After Tuesday’s dire picture on manufacturing from the Institute for Supply Management (ISM), which rattled the market, investors await Thursday’s ISM services report and Friday’s employment report to confirm or quash recession worries.
They will also be looking for evidence on the strength of the consumer, which has been a cornerstone of the current economic expansion.
“I am more concerned at this point than I have been at any point in the entire year … The key ingredient is when the business recession impacts the consumer and we get a total recession,” said Phil Blancato, chief executive of Ladenburg Thalmann Asset Management in New York.
The ISM came in at 47.8 on Tuesday, its lowest level in over 10-years as trade tensions weighed on exports.
That tipped the Dow <.DJI> and S&P 500 <.SPX> into their biggest one-day percentage declines since Aug. 23. The S&P 500 is now down 4.6% from its record July 26 closing high. A correction is traditionally defined as a 10% decline.
“This one is significant. We’re seeing a real contraction in the manufacturing sector,” Blancato said.
(GRAPHIC: U.S. Manufacturing hits 10-year low – https://fingfx.thomsonreuters.com/gfx/mkt/12/6861/6792/Pasted%20Image.jpg)
Worries the drop in manufacturing was a harbinger of a sharper slowdown in the economy continued on Wednesday, as each of the major indexes closed down more than 1.5%. A report on private payrolls showed further slowing and did little to turn sentiment.

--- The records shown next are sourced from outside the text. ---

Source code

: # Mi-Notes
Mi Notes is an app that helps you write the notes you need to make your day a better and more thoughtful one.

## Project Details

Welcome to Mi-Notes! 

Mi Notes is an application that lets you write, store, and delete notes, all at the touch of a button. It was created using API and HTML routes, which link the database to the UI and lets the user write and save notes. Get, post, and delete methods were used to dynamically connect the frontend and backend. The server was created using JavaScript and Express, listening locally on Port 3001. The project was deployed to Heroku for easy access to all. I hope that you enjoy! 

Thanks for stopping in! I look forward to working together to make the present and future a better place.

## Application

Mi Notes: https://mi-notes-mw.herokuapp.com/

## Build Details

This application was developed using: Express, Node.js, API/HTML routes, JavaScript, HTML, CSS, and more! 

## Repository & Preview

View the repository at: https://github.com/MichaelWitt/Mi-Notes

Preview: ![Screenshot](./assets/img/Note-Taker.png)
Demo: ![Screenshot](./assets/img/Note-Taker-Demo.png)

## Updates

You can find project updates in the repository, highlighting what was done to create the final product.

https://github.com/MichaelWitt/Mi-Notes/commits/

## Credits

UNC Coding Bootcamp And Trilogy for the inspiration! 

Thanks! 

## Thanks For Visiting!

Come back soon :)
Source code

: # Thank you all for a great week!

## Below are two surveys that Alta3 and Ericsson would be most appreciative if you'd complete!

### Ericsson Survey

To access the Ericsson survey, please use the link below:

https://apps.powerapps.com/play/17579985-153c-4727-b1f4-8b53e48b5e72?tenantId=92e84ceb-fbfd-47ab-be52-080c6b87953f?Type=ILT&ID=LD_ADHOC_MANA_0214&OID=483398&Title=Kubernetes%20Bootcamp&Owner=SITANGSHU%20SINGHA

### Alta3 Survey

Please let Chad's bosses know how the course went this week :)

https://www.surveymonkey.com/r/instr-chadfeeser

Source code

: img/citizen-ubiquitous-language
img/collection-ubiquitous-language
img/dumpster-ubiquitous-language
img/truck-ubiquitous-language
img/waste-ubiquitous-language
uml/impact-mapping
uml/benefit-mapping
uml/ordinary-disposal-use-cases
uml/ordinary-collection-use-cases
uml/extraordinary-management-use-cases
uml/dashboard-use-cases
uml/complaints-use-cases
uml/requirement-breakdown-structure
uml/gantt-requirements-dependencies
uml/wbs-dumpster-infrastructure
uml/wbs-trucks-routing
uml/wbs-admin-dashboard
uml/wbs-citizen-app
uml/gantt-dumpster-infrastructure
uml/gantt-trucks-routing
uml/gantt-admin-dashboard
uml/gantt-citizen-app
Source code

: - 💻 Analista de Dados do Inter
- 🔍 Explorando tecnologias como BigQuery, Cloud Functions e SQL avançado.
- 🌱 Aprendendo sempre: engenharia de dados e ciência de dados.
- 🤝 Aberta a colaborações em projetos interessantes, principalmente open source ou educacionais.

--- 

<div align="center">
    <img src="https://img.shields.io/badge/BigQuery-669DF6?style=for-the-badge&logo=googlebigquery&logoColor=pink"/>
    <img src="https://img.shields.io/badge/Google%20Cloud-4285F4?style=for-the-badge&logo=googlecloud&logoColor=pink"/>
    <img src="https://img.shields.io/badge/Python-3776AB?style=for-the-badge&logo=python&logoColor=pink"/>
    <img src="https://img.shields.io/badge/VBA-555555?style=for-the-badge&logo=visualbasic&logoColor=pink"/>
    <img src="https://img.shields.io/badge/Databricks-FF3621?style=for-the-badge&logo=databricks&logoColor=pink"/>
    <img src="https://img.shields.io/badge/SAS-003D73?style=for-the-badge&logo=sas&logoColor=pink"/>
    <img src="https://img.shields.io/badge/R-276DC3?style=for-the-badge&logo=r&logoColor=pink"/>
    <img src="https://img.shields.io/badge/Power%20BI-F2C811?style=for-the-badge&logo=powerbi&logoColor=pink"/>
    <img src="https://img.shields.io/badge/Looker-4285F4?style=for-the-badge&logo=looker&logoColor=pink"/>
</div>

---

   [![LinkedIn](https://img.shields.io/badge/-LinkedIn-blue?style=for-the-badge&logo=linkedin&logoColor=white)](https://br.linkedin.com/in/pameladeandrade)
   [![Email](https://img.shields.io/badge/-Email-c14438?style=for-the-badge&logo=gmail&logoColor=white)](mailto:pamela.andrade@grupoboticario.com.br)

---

Expectations for the ISM services report are for a reading of 55.0, down from the 56.4 registered in August. Friday’s payrolls number is forecast to show job gains of 145,000, up from the 130,000 in August, while the unemployment rate is expected to hold steady at 3.7%.
Manufacturing represents a much smaller piece of the economic pie than the services sector. The concern though is that other data points, such as hours worked for the services sector, have indicated the slowdown may be escalating.
“We are of course now watching non-manufacturing ISM and ultimately, most importantly, the nonfarm payrolls on Friday for the composition of how much of the deterioration we are seeing is only in manufacturing and are there any signs this is spreading to services,” said Torsten Sløk, chief economist at Deutsche Bank Securities in New York.
“The worry we have is the uncertainties associated with all this will continue to argue for having a much more cautious approach as an investor at the moment.”
Aside from the recessionary worries, October is a historically volatile month for stocks, said Ryan Detrick, senior market strategist at LPL Financial in Charlotte, North Carolina.
According to Detrick, no month has had more single days moves of 1% in either direction since 1950 than October. Since 1928, six of the 10 biggest single-day drops have come during the month, while three of the 10 best one-day performances have also occurred in October.
“It is almost a function of the fact that last month was so dull, then you get the disappointing ISM number and everyone kind of freaks out real fast and that is what has led to this two-day, very quick gyration lower as we were kind of lulled almost to sleep by the lack of volatility in September,” said Detrick.
Detrick also pointed to other periods during the current bull market where the manufacturing number fell below 50, the threshold between expansion and contraction, and managed to bounce back as reason for optimism.
However, an ISM contraction does not necessarily signal long-term market losses.
Chris Ciovacco, CEO at Ciovacco Capital Management in Atlanta, Georgia, said there were at least five instances where the manufacturing number registered above 60 and subsequently fell to Tuesday’s 47.8 reading going back to 1982. In four of those cases, the S&P 500 was higher after the first two years. The index was also higher in each case after four and five years.
“Obviously weak manufacturing does have a correlation with recessions and that is something you have to respect, it shouldn’t just be written off or ignored,” Ciovacco said.